Record set:
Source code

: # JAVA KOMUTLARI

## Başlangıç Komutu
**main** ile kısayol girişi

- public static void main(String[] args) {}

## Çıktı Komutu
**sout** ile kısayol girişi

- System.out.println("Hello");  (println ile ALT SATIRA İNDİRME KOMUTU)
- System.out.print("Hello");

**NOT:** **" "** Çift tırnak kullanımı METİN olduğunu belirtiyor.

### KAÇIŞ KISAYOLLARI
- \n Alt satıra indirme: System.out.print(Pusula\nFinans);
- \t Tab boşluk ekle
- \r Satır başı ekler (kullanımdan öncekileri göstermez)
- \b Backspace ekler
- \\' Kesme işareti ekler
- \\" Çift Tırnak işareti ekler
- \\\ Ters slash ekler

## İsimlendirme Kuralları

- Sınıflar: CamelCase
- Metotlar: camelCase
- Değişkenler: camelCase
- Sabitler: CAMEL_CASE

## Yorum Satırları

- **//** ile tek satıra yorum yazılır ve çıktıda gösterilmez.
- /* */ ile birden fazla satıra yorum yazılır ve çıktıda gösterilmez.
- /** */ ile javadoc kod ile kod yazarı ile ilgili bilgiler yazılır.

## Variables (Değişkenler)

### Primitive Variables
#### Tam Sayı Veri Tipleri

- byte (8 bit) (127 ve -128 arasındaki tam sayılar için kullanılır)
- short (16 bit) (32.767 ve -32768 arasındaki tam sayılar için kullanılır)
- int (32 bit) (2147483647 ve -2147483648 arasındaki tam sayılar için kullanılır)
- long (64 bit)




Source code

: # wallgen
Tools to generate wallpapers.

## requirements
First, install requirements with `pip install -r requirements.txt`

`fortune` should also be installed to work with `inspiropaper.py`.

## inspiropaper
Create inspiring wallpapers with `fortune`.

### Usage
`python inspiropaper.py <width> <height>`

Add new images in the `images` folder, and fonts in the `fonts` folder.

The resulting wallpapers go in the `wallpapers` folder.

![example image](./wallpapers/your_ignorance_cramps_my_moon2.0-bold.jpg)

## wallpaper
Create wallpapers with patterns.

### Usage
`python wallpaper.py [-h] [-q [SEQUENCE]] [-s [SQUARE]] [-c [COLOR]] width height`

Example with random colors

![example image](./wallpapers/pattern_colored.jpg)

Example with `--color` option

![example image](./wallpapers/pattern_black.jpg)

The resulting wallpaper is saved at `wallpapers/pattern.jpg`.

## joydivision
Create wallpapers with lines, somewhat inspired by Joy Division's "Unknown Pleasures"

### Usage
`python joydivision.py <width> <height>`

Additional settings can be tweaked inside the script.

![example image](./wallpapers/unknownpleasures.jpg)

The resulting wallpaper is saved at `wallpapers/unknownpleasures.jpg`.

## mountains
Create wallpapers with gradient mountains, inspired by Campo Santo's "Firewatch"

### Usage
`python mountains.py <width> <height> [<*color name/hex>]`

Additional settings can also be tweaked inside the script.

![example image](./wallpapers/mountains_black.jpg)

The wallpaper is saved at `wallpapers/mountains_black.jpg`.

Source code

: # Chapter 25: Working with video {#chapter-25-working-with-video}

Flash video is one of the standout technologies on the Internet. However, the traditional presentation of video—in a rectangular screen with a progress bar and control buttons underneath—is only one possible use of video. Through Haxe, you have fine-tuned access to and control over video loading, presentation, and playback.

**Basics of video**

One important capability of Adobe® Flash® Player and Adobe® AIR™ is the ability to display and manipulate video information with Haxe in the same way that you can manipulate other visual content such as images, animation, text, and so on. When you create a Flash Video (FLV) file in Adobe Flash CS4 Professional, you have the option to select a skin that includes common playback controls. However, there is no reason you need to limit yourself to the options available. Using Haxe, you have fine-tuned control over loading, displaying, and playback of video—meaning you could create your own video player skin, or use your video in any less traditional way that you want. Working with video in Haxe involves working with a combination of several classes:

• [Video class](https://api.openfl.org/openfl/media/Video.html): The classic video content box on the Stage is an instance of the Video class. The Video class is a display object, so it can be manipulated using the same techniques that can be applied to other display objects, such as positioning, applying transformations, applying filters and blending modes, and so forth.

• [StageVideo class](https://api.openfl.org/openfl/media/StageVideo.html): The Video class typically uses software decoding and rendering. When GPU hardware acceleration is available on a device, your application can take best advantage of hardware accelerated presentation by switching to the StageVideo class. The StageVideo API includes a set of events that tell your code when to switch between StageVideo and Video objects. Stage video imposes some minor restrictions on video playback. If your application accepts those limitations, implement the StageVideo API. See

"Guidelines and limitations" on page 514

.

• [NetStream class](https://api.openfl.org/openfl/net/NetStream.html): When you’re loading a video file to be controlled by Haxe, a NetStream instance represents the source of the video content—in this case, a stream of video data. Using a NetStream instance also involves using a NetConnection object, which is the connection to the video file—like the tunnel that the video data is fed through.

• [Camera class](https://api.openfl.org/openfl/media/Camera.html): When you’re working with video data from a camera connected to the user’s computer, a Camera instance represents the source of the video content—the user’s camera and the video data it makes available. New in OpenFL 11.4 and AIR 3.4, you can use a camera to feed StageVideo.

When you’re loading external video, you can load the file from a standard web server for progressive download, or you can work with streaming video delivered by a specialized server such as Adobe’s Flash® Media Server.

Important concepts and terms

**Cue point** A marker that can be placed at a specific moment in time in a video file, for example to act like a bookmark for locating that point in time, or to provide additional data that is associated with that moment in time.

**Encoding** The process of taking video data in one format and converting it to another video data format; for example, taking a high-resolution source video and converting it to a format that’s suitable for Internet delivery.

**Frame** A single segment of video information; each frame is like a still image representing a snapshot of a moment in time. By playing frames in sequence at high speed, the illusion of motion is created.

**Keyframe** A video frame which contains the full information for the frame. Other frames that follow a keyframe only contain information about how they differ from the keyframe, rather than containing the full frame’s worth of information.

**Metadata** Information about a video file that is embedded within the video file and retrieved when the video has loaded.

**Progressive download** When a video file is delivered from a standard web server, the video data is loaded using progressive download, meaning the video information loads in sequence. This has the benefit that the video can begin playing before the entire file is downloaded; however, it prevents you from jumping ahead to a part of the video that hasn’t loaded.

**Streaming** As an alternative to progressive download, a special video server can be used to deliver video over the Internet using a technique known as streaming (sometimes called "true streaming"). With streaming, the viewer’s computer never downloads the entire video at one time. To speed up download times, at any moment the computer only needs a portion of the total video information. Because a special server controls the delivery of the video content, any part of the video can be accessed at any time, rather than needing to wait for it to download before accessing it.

Problem description: Output each record precisely as written.

Exercise solution:
Source code

: # JAVA KOMUTLARI

## Başlangıç Komutu
**main** ile kısayol girişi

- public static void main(String[] args) {}

## Çıktı Komutu
**sout** ile kısayol girişi

- System.out.println("Hello");  (println ile ALT SATIRA İNDİRME KOMUTU)
- System.out.print("Hello");

**NOT:** **" "** Çift tırnak kullanımı METİN olduğunu belirtiyor.

### KAÇIŞ KISAYOLLARI
- \n Alt satıra indirme: System.out.print(Pusula\nFinans);
- \t Tab boşluk ekle
- \r Satır başı ekler (kullanımdan öncekileri göstermez)
- \b Backspace ekler
- \\' Kesme işareti ekler
- \\" Çift Tırnak işareti ekler
- \\\ Ters slash ekler

## İsimlendirme Kuralları

- Sınıflar: CamelCase
- Metotlar: camelCase
- Değişkenler: camelCase
- Sabitler: CAMEL_CASE

## Yorum Satırları

- **//** ile tek satıra yorum yazılır ve çıktıda gösterilmez.
- /* */ ile birden fazla satıra yorum yazılır ve çıktıda gösterilmez.
- /** */ ile javadoc kod ile kod yazarı ile ilgili bilgiler yazılır.

## Variables (Değişkenler)

### Primitive Variables
#### Tam Sayı Veri Tipleri

- byte (8 bit) (127 ve -128 arasındaki tam sayılar için kullanılır)
- short (16 bit) (32.767 ve -32768 arasındaki tam sayılar için kullanılır)
- int (32 bit) (2147483647 ve -2147483648 arasındaki tam sayılar için kullanılır)
- long (64 bit)




Source code

: # wallgen
Tools to generate wallpapers.

## requirements
First, install requirements with `pip install -r requirements.txt`

`fortune` should also be installed to work with `inspiropaper.py`.

## inspiropaper
Create inspiring wallpapers with `fortune`.

### Usage
`python inspiropaper.py <width> <height>`

Add new images in the `images` folder, and fonts in the `fonts` folder.

The resulting wallpapers go in the `wallpapers` folder.

![example image](./wallpapers/your_ignorance_cramps_my_moon2.0-bold.jpg)

## wallpaper
Create wallpapers with patterns.

### Usage
`python wallpaper.py [-h] [-q [SEQUENCE]] [-s [SQUARE]] [-c [COLOR]] width height`

Example with random colors

![example image](./wallpapers/pattern_colored.jpg)

Example with `--color` option

![example image](./wallpapers/pattern_black.jpg)

The resulting wallpaper is saved at `wallpapers/pattern.jpg`.

## joydivision
Create wallpapers with lines, somewhat inspired by Joy Division's "Unknown Pleasures"

### Usage
`python joydivision.py <width> <height>`

Additional settings can be tweaked inside the script.

![example image](./wallpapers/unknownpleasures.jpg)

The resulting wallpaper is saved at `wallpapers/unknownpleasures.jpg`.

## mountains
Create wallpapers with gradient mountains, inspired by Campo Santo's "Firewatch"

### Usage
`python mountains.py <width> <height> [<*color name/hex>]`

Additional settings can also be tweaked inside the script.

![example image](./wallpapers/mountains_black.jpg)

The wallpaper is saved at `wallpapers/mountains_black.jpg`.

Source code

: # Chapter 25: Working with video {#chapter-25-working-with-video}

Flash video is one of the standout technologies on the Internet. However, the traditional presentation of video—in a rectangular screen with a progress bar and control buttons underneath—is only one possible use of video. Through Haxe, you have fine-tuned access to and control over video loading, presentation, and playback.

**Basics of video**

One important capability of Adobe® Flash® Player and Adobe® AIR™ is the ability to display and manipulate video information with Haxe in the same way that you can manipulate other visual content such as images, animation, text, and so on. When you create a Flash Video (FLV) file in Adobe Flash CS4 Professional, you have the option to select a skin that includes common playback controls. However, there is no reason you need to limit yourself to the options available. Using Haxe, you have fine-tuned control over loading, displaying, and playback of video—meaning you could create your own video player skin, or use your video in any less traditional way that you want. Working with video in Haxe involves working with a combination of several classes:

• [Video class](https://api.openfl.org/openfl/media/Video.html): The classic video content box on the Stage is an instance of the Video class. The Video class is a display object, so it can be manipulated using the same techniques that can be applied to other display objects, such as positioning, applying transformations, applying filters and blending modes, and so forth.

• [StageVideo class](https://api.openfl.org/openfl/media/StageVideo.html): The Video class typically uses software decoding and rendering. When GPU hardware acceleration is available on a device, your application can take best advantage of hardware accelerated presentation by switching to the StageVideo class. The StageVideo API includes a set of events that tell your code when to switch between StageVideo and Video objects. Stage video imposes some minor restrictions on video playback. If your application accepts those limitations, implement the StageVideo API. See

"Guidelines and limitations" on page 514

.

• [NetStream class](https://api.openfl.org/openfl/net/NetStream.html): When you’re loading a video file to be controlled by Haxe, a NetStream instance represents the source of the video content—in this case, a stream of video data. Using a NetStream instance also involves using a NetConnection object, which is the connection to the video file—like the tunnel that the video data is fed through.

• [Camera class](https://api.openfl.org/openfl/media/Camera.html): When you’re working with video data from a camera connected to the user’s computer, a Camera instance represents the source of the video content—the user’s camera and the video data it makes available. New in OpenFL 11.4 and AIR 3.4, you can use a camera to feed StageVideo.

When you’re loading external video, you can load the file from a standard web server for progressive download, or you can work with streaming video delivered by a specialized server such as Adobe’s Flash® Media Server.

Important concepts and terms

**Cue point** A marker that can be placed at a specific moment in time in a video file, for example to act like a bookmark for locating that point in time, or to provide additional data that is associated with that moment in time.

**Encoding** The process of taking video data in one format and converting it to another video data format; for example, taking a high-resolution source video and converting it to a format that’s suitable for Internet delivery.

**Frame** A single segment of video information; each frame is like a still image representing a snapshot of a moment in time. By playing frames in sequence at high speed, the illusion of motion is created.

**Keyframe** A video frame which contains the full information for the frame. Other frames that follow a keyframe only contain information about how they differ from the keyframe, rather than containing the full frame’s worth of information.

**Metadata** Information about a video file that is embedded within the video file and retrieved when the video has loaded.

**Progressive download** When a video file is delivered from a standard web server, the video data is loaded using progressive download, meaning the video information loads in sequence. This has the benefit that the video can begin playing before the entire file is downloaded; however, it prevents you from jumping ahead to a part of the video that hasn’t loaded.

**Streaming** As an alternative to progressive download, a special video server can be used to deliver video over the Internet using a technique known as streaming (sometimes called "true streaming"). With streaming, the viewer’s computer never downloads the entire video at one time. To speed up download times, at any moment the computer only needs a portion of the total video information. Because a special server controls the delivery of the video content, any part of the video can be accessed at any time, rather than needing to wait for it to download before accessing it.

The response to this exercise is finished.